Work task: A verbatim reproduction of the lines below, from the line containing "Segue a lista" through the line containing "- Apostilas da faculdade", both ends included, is the whole required output.

Content starts

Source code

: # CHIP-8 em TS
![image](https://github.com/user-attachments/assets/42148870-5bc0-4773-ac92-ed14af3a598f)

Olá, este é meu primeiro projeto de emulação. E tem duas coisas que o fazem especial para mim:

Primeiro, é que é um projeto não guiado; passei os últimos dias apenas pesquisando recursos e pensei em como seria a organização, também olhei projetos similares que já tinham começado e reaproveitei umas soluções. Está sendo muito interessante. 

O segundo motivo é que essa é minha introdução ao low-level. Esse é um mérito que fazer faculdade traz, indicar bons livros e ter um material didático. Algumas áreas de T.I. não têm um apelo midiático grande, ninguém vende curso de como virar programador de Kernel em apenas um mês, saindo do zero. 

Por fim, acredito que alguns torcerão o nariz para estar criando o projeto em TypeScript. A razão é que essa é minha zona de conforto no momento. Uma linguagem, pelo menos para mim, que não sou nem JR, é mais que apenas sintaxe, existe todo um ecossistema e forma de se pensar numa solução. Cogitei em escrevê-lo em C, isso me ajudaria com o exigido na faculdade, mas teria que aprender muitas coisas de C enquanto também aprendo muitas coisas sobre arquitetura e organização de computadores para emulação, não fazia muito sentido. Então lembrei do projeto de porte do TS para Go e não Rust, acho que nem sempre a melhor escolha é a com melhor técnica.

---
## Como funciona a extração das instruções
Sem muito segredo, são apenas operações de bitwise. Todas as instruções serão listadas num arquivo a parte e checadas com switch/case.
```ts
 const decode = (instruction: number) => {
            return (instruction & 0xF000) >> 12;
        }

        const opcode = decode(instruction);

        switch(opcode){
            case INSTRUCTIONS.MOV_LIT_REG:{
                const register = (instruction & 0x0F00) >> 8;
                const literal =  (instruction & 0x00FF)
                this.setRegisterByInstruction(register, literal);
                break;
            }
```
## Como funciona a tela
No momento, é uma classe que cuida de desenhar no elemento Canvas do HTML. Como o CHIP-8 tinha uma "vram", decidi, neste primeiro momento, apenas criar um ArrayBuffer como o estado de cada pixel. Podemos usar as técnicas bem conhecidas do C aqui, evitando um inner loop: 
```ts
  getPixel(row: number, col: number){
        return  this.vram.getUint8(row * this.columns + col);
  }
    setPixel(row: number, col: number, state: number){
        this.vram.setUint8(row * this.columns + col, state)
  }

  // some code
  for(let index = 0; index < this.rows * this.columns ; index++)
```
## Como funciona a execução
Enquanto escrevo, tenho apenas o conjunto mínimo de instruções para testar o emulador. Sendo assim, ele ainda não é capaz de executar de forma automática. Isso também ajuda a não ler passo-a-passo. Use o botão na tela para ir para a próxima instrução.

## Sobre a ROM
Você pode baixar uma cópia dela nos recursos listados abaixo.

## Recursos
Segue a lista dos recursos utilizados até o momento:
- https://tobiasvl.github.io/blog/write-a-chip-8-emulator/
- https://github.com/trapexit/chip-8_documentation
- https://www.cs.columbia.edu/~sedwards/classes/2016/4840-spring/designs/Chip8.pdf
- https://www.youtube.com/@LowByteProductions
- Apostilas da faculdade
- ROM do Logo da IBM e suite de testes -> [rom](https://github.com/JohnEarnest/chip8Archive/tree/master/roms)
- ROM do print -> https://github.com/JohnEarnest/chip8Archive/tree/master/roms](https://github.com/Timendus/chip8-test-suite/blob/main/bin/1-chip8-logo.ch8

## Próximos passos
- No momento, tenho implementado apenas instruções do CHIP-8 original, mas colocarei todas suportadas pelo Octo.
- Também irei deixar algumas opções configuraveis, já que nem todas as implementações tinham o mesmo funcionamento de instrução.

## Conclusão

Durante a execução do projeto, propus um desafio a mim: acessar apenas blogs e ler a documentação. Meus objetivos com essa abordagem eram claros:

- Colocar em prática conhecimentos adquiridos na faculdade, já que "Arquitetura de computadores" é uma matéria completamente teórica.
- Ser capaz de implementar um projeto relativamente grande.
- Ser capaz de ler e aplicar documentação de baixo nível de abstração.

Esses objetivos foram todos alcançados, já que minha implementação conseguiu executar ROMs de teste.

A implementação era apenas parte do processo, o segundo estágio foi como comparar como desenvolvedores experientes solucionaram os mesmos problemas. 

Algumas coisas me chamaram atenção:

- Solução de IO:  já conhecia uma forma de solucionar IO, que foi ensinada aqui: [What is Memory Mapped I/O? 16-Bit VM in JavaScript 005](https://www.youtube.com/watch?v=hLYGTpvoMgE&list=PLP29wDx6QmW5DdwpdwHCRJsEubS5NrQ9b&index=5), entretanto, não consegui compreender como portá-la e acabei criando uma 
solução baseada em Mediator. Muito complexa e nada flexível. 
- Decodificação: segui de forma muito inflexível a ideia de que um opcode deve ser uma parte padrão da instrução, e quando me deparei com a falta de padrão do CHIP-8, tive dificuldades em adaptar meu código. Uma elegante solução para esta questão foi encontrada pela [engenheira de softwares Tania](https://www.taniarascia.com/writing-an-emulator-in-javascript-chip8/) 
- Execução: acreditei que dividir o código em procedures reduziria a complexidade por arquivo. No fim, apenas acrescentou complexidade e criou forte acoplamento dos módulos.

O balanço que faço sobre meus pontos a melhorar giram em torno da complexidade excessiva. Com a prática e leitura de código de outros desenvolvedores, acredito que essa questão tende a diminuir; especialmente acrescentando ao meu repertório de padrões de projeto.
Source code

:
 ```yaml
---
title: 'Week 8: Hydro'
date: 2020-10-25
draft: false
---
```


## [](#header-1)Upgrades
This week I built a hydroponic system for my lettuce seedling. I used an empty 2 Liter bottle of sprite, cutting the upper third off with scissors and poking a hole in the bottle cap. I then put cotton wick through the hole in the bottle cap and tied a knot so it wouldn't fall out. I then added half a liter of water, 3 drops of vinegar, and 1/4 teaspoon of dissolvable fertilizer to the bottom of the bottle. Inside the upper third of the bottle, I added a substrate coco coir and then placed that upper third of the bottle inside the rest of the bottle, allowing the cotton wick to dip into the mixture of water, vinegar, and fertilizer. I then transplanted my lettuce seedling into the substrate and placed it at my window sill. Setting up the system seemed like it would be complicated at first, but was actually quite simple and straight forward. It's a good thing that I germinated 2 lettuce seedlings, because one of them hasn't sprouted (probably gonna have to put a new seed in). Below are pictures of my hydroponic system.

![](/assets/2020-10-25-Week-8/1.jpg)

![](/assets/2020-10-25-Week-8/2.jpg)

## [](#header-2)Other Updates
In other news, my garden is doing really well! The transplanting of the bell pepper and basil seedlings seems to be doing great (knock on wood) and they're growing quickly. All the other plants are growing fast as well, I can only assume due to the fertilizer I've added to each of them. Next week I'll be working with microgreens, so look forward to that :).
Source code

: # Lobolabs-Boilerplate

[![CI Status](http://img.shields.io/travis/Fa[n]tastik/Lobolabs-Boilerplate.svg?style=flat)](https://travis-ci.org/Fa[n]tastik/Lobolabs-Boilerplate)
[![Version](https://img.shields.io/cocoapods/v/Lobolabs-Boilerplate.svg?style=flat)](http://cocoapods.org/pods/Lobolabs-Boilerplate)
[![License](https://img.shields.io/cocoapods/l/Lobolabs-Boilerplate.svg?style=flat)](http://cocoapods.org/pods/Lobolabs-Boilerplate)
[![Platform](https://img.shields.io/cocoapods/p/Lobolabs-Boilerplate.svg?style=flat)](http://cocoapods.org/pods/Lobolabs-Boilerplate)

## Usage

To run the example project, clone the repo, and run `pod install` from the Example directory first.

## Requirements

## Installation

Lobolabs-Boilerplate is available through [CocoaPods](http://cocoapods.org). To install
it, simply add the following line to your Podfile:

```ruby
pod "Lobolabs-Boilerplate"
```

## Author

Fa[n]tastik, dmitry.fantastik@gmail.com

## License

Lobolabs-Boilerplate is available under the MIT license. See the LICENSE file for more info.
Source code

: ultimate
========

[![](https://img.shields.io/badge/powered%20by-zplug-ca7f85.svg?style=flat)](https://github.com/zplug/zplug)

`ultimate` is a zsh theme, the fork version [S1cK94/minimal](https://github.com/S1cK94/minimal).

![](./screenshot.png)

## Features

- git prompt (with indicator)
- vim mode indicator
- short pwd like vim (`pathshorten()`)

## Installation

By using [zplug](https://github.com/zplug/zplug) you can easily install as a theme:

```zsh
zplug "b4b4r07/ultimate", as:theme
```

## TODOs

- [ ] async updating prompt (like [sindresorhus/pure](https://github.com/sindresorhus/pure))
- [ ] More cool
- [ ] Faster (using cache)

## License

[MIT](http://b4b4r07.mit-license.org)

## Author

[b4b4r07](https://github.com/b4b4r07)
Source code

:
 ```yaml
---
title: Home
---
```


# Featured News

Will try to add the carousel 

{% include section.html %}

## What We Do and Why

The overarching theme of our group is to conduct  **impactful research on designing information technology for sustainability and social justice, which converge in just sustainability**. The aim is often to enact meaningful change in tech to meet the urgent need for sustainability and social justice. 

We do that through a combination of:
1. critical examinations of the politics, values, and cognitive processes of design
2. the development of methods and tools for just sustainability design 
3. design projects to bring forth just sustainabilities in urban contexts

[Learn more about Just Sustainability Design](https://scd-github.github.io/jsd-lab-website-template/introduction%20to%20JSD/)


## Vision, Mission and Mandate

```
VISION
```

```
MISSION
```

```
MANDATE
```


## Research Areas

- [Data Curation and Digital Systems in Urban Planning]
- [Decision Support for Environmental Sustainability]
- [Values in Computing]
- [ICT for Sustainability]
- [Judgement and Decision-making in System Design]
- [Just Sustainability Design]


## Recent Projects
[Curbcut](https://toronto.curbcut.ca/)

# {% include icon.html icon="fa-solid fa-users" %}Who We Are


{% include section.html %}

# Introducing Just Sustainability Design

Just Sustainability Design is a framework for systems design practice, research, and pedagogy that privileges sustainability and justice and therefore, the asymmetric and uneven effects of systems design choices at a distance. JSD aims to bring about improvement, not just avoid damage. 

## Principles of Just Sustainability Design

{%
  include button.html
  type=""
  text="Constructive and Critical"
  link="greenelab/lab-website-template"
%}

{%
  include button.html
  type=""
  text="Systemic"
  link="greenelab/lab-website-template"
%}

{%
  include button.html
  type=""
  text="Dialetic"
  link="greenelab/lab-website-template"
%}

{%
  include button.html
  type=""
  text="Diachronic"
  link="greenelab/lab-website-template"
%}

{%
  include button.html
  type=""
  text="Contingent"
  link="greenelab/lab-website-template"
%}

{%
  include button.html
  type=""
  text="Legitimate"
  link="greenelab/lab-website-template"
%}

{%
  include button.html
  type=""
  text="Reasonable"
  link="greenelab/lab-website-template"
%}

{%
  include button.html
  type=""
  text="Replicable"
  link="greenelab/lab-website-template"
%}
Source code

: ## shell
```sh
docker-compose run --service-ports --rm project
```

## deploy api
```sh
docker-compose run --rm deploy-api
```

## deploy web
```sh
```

Content ends

Result for this exercise:
Segue a lista dos recursos utilizados até o momento:
- https://tobiasvl.github.io/blog/write-a-chip-8-emulator/
- https://github.com/trapexit/chip-8_documentation
- https://www.cs.columbia.edu/~sedwards/classes/2016/4840-spring/designs/Chip8.pdf
- https://www.youtube.com/@LowByteProductions
- Apostilas da faculdade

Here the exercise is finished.